#### Task requirements:
Transcribe nothing except the lines below that run from the one with "for all $N\in\F" to the one with "在点 $(-1,0,1)$ 处的方向导数的最小值为", ends included, and do not copy any picture.

━━━━━━━━

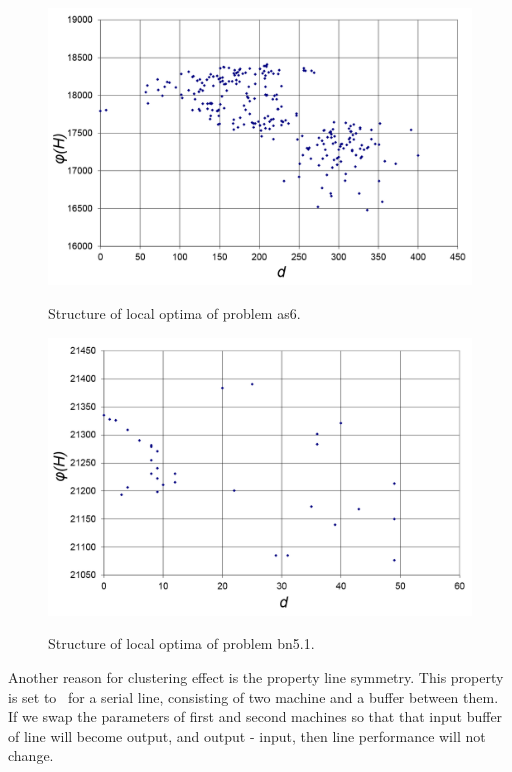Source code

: \documentclass{ifacconf}
\begin{document}
\begin{figure}[h!]
	\begin{center}
		\includegraphics[scale=0.2]{klaster_as4.png}\\
		\caption{Structure of local optima of problem as6.} \label{klaster_as4}
	\end{center}
\end{figure} 
\begin{figure}[h!]
	\begin{center}
		\includegraphics[scale=0.2]{klaster_bn5_1.png}\\
		\caption{Structure of local optima of problem bn5.1.} \label{klaster_bn5_1}
	\end{center}
\end{figure} 

Another reason for clustering effect is the property
line symmetry. This property is set to~\cite{LP} for a serial line,
consisting of two machine and a buffer
between them. If we swap the parameters of first and second machines so that
that input buffer of line will become output, and output - input, then
line performance will not change.
\end{document}
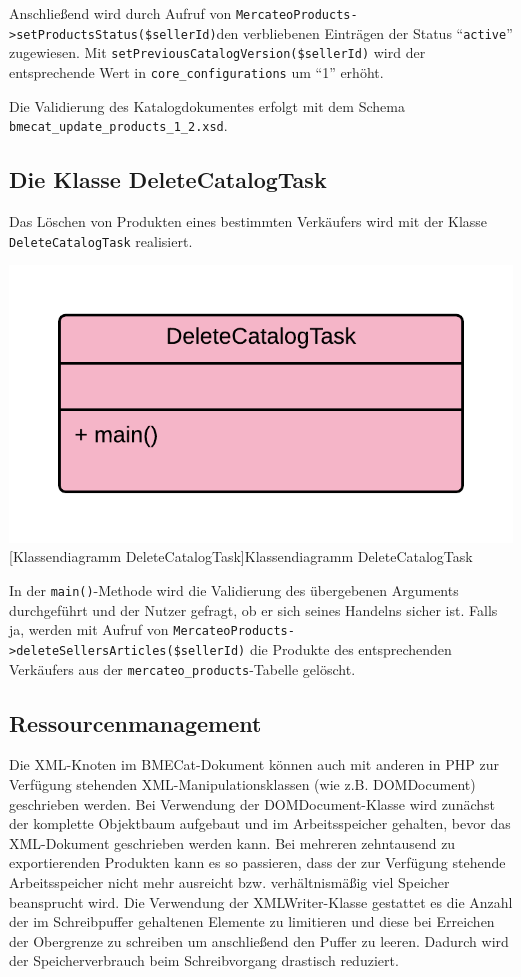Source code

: {	Anschließend wird durch Aufruf von \texttt{MercateoProducts->setProductsStatus(\$sellerId)}den verbliebenen Einträgen der Status \enquote{\texttt{active}} zugewiesen. Mit \texttt{setPreviousCatalogVersion(\$seller\-Id)} wird der entsprechende Wert in \texttt{core\_configurations} um \enquote{1} erhöht.
	
	Die Validierung des Katalogdokumentes erfolgt mit dem Schema \texttt{bmecat\_update\_products\_1\_2.xsd}.
	
	\subsection{Die Klasse DeleteCatalogTask}
	
	Das Löschen von Produkten eines bestimmten Verkäufers wird mit der Klasse \texttt{DeleteCatalogTask} realisiert. 
	
	\begin{minipage}{\linewidth}
		\vspace{1em}
		\centering
		\includegraphics[width=0.4 \linewidth]{img/DeleteCatalogTask}
		[Klassendiagramm DeleteCatalogTask]{Klassendiagramm DeleteCatalogTask}
		\vspace{1em}
	\end{minipage}	
	
	In der \texttt{main()}-Methode wird die Validierung des übergebenen Arguments durchgeführt und der Nutzer gefragt, ob er sich seines Handelns sicher ist. Falls ja, werden mit Aufruf von \texttt{MercateoProducts->deleteSellers\-Articles(\$sellerId)} die Produkte des entsprechenden Verkäufers aus der \texttt{mercateo\_products}-Tabelle gelöscht.
	\clearpage
	\subsection{Ressourcenmanagement}
	
	Die XML-Knoten im BMECat-Dokument können auch mit anderen in PHP zur Verfügung stehenden XML-Manipulationsklassen (wie z.B.  DOMDocument) geschrieben werden. Bei Verwendung der DOMDocument-Klasse wird zunächst der komplette Objektbaum aufgebaut und im Arbeitsspeicher gehalten, bevor das XML-Dokument geschrieben werden kann. Bei mehreren zehntausend zu exportierenden Produkten kann es so passieren, dass der zur Verfügung stehende Arbeitsspeicher nicht mehr ausreicht bzw. verhältnismäßig viel Speicher beansprucht wird. Die Verwendung der XMLWriter-Klasse gestattet es die Anzahl der im Schreibpuffer gehaltenen Elemente zu limitieren und diese bei Erreichen der Obergrenze zu schreiben um anschließend den Puffer zu leeren. Dadurch wird der Speicherverbrauch beim Schreibvorgang drastisch reduziert. 
		
}

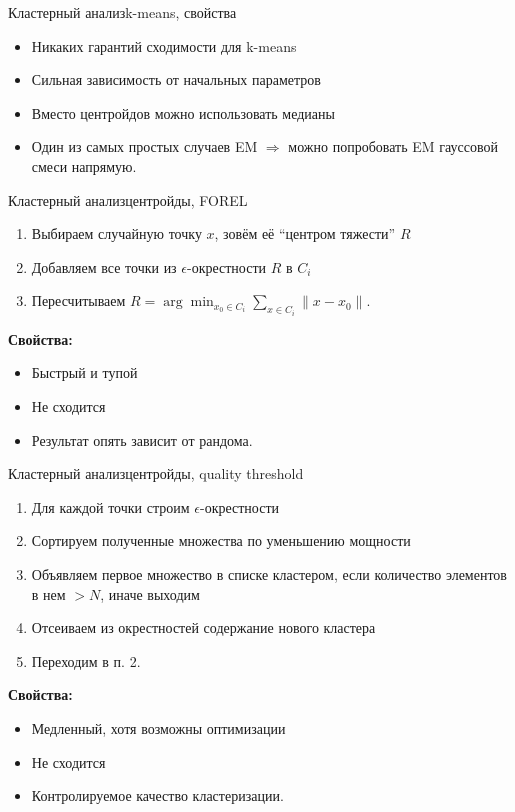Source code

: \documentclass[14pt, fleqn, xcolor={dvipsnames, table}]{beamer}
\begin{document}
\begin{frame}{Кластерный анализ}{k-means, свойства}
\begin{itemize}
  \item Никаких гарантий сходимости для k-means
  \item Сильная зависимость от начальных параметров
  \item Вместо центройдов можно использовать медианы
  \item Один из самых простых случаев EM $\Rightarrow$ можно попробовать EM гауссовой смеси напрямую.
\end{itemize}
\end{frame}


\begin{frame}{Кластерный анализ}{центройды, FOREL}
\begin{enumerate}
  \item Выбираем случайную точку $x$, зовём её ``центром тяжести'' $R$
  \item Добавляем все точки из $\epsilon$-окрестности $R$ в $C_i$
  \item Пересчитываем $R = \arg \min_{x_0 \in C_i}\sum_{x\in C_i} \|x - x_0\|$.
\end{enumerate}
\textbf{Свойства:} 
\begin{itemize}
  \item Быстрый и тупой
  \item Не сходится
  \item Результат опять зависит от рандома.
\end{itemize}
\end{frame}

\begin{frame}{Кластерный анализ}{центройды, quality threshold}
\footnotesize
\begin{enumerate}
  \item Для каждой точки строим $\epsilon$-окрестности
  \item Сортируем полученные множества по уменьшению мощности
  \item Объявляем первое множество в списке кластером, если количество элементов в нем $> N$, иначе выходим
  \item Отсеиваем из окрестностей содержание нового кластера
  \item Переходим в п. 2.
\end{enumerate}
\textbf{Свойства:} 
\begin{itemize}
  \item Медленный, хотя возможны оптимизации
  \item Не сходится
  \item Контролируемое качество кластеризации.
\end{itemize}
\end{frame}
\end{document}
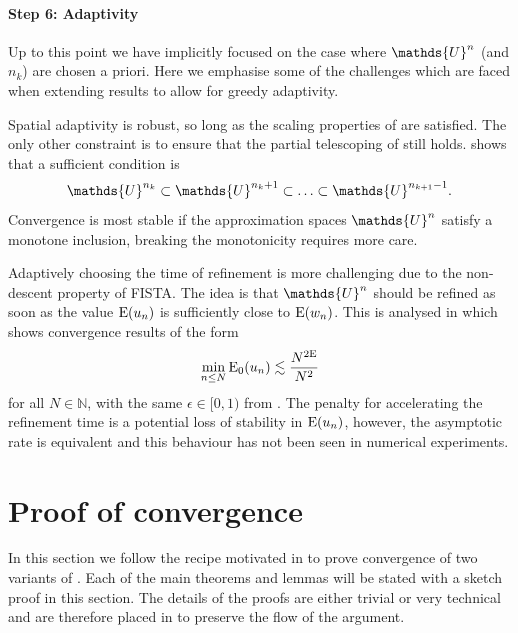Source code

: \documentclass[10pt,a4paper,onecolumn]{article}
\numberwithin{equation}{section}
\let\F\mathds\let\C\mathcal\newcommand{\R}{\F{R}}\newcommand{\A}{\C{A}}
\newcommand{\op}[1]{\operatorname{#1}}\newcommand{\overtext}[2]{\stackrel{\text{#1}}{#2}}
\newcounter{adaptStepCounter}
\newenvironment{adaptiveStep}{\refstepcounter{adaptStepCounter}}{}
\newcommand*{\Func}[1]{%
	\IfEqCase{#1}{%
		{0}{\op{E}}%
		{1}{\op{F}}%
		{2}{\op{G}}%
		{3}{\op{H}}%
	}[\op{F}#1]%
}
\newcommand*{\varf}[1]{%
	\IfEqCase{#1}{%
		{0}{u}%
		{1}{v}%
		{2}{w}%
	}[u#1]%
}
\newcommand*{\spcf}[1]{%
	\IfEqCase{#1}{%
		{0}{\F{U}}%
		{1}{\F{V}}%
		{2}{\F{W}}%
	}[\F{U}#1]%
}
\begin{document}
\paragraph{Step 6: Adaptivity}
\begin{adaptiveStep}\label{step: step 6 adaptivity}
	Up to this point we have implicitly focused on the case where $\spcf0^n$ (and $n_k$) are chosen a priori. Here we emphasise some of the challenges which are faced when extending results to allow for greedy adaptivity.
	
	Spatial adaptivity is robust, so long as the scaling properties of  are satisfied. The only other constraint is to ensure that the partial telescoping of  still holds.  shows that a sufficient condition is
	$$\spcf0^{n_k}\subset\spcf0^{n_k+1}\subset\ldots\subset\spcf0^{n_{k+1}-1}.$$
	Convergence is most stable if the approximation spaces $\spcf0^n$ satisfy a monotone inclusion, breaking the monotonicity requires more care.
	
	Adaptively choosing the time of refinement is more challenging due to the non-descent property of FISTA. The idea is that $\spcf0^n$ should be refined as soon as the value $\Func0(\varf0_n)$ is sufficiently close to $\Func0(\varf2_n)$. This is analysed in  which shows convergence results of the form
	$$ \min_{n\leq N}\Func0_0(\varf0_n) \lesssim \frac{N^{2\epsilon}}{N^2}$$
	for all $N\in\F N$, with the same $\epsilon\in[0,1)$ from . The penalty for accelerating the refinement time is a potential loss of stability in $\Func0(\varf0_n)$, however, the asymptotic rate is equivalent and this behaviour has not been seen in numerical experiments.
\end{adaptiveStep}

\section{Proof of convergence}\label{sec: FISTA convergence}
In this section we follow the recipe motivated in  to prove convergence of two variants of . Each of the main theorems and lemmas will be stated with a sketch proof in this section. The details of the proofs are either trivial or very technical and are therefore placed in  to preserve the flow of the argument.
\end{document}
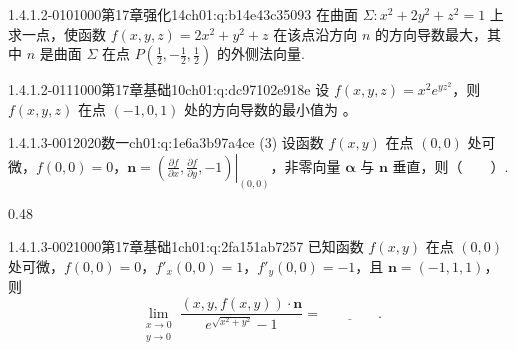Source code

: \begin{q}{1.4.1.2-010}{1000第17章强化14}{ch01:q:b14e43c35093}
在曲面 $\Sigma:x^2+2y^2+z^2=1$ 上求一点，使函数 $f(x,y,z)=2x^2+y^2+z$ 在该点沿方向 $n$ 的方向导数最大，其中 $n$ 是曲面 $\Sigma$ 在点 $P\left(\frac{1}{2},-\frac{1}{2},\frac{1}{2}\right)$ 的外侧法向量.
\end{q}

\begin{q}{1.4.1.2-011}{1000第17章基础10}{ch01:q:dc97102e918e}
设 $f(x,y,z)=x^2 e^{y z^2}$，则 $f(x,y,z)$ 在点 $(-1,0,1)$ 处的方向导数的最小值为 \underline{\hspace{4em}}。
\end{q}

\par\addvspace{2.4ex}\noindent
\begin{minipage}{\linewidth}

\begin{q}{1.4.1.3-001}{2020数一}{ch01:q:1e6a3b97a4ce}
(3) 设函数 $f(x,y)$ 在点 $(0,0)$ 处可微，$f(0,0)=0$，$\mathbf{n}=\left.\left(\frac{\partial f}{\partial x},\frac{\partial f}{\partial y},-1\right)\right|_{(0,0)}$，非零向量 $\boldsymbol{\alpha}$ 与 $\mathbf{n}$ 垂直，则（　　）.
\begin{opts}{0.48}
\hfill{}\\[0.3ex]
\hfill{}
\end{opts}
\end{q}
\end{minipage}


\begin{q}{1.4.1.3-002}{1000第17章基础1}{ch01:q:2fa151ab7257}
已知函数 $f(x,y)$ 在点 $(0,0)$ 处可微，$f(0,0)=0$，$f'_x(0,0)=1$，$f'_y(0,0)=-1$，且 $\boldsymbol{n}=(-1,1,1)$，则
\[\lim_{\substack{x\to 0\\ y\to 0}} \frac{(x,y,f(x,y))\cdot \boldsymbol{n}}{e^{\sqrt{x^2+y^2}}-1} = \underline{\hspace{4em}} .\]
\end{q}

━━━━━━━━

#### Result:
	for all $N\in\F N$, with the same $\epsilon\in[0,1)$ from . The penalty for accelerating the refinement time is a potential loss of stability in $\Func0(\varf0_n)$, however, the asymptotic rate is equivalent and this behaviour has not been seen in numerical experiments.
\end{adaptiveStep}

\section{Proof of convergence}\label{sec: FISTA convergence}
In this section we follow the recipe motivated in  to prove convergence of two variants of . Each of the main theorems and lemmas will be stated with a sketch proof in this section. The details of the proofs are either trivial or very technical and are therefore placed in  to preserve the flow of the argument.
\end{document}
Source code

: \begin{q}{1.4.1.2-010}{1000第17章强化14}{ch01:q:b14e43c35093}
在曲面 $\Sigma:x^2+2y^2+z^2=1$ 上求一点，使函数 $f(x,y,z)=2x^2+y^2+z$ 在该点沿方向 $n$ 的方向导数最大，其中 $n$ 是曲面 $\Sigma$ 在点 $P\left(\frac{1}{2},-\frac{1}{2},\frac{1}{2}\right)$ 的外侧法向量.
\end{q}

\begin{q}{1.4.1.2-011}{1000第17章基础10}{ch01:q:dc97102e918e}
设 $f(x,y,z)=x^2 e^{y z^2}$，则 $f(x,y,z)$ 在点 $(-1,0,1)$ 处的方向导数的最小值为 \underline{\hspace{4em}}。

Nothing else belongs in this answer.